The main reason that the Biologics and Biosimilars Price Competition and Innovation Act (BPCIA) was signed into legislation was related to cost containment. For biologics, there was no pathway for the evaluation and approval for lower-cost copies in the US health system, akin to the generic-brand name dynamic for conventional drugs. Adding competition has been the first and only point. The specialty drug trend had been rising rapidly, and the long-term estimates were frightening: Costs associated with specialty drugs like biologics threaten to eat 48% of the total drug spending pie in the United States by 2020.

Two factors were responsible. The first, increasing specialty drug utilization, has been especially difficult to address. The pipeline is congested with biologics. Medical societies are increasingly incorporating biologics into their guidelines and clinical pathways. Prescribers have grown more comfortable with these agents, and payers have limited tools at their disposal to put the brakes on their use.

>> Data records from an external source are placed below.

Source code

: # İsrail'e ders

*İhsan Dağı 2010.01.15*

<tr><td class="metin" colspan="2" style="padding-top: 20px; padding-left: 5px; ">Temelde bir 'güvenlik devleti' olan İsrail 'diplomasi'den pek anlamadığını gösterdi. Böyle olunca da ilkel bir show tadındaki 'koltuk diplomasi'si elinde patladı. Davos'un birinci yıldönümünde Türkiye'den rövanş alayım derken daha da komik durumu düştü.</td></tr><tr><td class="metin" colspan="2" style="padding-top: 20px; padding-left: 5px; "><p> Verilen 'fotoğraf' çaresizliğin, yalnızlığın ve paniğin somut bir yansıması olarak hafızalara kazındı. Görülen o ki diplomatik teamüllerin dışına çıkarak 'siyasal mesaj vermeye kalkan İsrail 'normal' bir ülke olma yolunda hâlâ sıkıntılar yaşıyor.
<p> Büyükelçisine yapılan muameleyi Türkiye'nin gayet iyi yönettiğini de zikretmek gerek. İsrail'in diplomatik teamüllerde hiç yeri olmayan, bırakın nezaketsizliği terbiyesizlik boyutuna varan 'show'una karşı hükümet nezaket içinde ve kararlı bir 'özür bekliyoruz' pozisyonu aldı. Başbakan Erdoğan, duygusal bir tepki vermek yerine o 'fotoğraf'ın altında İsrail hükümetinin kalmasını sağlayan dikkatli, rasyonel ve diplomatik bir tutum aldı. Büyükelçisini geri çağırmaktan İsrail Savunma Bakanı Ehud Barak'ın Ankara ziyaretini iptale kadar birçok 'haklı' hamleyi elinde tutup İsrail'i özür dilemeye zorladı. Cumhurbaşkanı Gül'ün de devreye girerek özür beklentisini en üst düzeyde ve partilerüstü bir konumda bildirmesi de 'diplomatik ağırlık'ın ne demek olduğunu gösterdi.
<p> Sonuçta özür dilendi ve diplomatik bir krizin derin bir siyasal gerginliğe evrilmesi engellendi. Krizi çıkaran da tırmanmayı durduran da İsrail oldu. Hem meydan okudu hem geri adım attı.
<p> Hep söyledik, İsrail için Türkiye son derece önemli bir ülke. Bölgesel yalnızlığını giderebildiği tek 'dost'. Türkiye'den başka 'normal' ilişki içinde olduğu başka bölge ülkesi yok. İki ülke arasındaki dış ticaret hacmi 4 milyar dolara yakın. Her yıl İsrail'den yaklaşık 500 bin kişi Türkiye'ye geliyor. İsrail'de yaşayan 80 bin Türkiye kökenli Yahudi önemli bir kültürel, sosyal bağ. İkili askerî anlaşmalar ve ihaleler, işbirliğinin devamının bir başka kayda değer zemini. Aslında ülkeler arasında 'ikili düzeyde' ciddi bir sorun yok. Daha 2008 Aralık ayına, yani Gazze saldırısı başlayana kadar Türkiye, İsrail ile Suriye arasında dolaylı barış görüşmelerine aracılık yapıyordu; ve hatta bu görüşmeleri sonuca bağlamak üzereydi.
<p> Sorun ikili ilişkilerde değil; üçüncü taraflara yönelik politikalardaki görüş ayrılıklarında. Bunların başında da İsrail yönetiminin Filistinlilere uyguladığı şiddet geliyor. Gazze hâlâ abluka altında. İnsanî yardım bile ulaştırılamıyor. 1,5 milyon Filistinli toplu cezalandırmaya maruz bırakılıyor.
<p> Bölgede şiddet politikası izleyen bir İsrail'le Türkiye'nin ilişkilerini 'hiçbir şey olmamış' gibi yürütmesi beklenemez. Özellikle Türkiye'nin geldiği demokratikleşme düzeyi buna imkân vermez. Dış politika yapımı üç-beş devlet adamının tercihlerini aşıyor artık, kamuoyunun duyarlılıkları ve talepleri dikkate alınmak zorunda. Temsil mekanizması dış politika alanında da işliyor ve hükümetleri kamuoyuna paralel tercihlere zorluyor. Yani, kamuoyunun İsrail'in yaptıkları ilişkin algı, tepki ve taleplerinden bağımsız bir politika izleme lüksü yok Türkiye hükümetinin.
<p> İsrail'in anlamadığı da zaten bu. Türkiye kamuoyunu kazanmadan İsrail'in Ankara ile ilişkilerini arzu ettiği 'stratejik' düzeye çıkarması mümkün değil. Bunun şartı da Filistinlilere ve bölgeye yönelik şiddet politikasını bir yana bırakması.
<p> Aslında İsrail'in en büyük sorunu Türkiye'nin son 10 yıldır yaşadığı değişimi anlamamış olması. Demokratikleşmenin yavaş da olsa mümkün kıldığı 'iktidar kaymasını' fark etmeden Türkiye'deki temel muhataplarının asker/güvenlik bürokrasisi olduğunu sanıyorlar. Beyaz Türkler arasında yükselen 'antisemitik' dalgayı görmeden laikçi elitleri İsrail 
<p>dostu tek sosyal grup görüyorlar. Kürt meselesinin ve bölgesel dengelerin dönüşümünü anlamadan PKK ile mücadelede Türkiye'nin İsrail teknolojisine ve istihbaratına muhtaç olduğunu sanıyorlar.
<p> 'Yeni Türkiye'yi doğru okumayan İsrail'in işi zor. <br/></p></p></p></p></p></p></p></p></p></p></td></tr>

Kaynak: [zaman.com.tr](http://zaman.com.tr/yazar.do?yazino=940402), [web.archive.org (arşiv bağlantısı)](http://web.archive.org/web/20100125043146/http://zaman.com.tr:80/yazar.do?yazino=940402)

The second, price increases, are well known and publicized. Without competition, drug companies tend to test what the market will bear, and to this point, they have borne quite a bit. Unlike in Europe, where the tender system of pharmaceutical purchasing has resulted in better cost containment, the US payers have been accustomed to stomaching large price increases through increased use of rebate contracts with price guarantees. But the overall costs continue to rise, as contracts expire and new ones are drawn up. Thus, the list prices for drugs like Enbrel® and Humira® have skyrocketed, with Humira’s more than doubling in a few years.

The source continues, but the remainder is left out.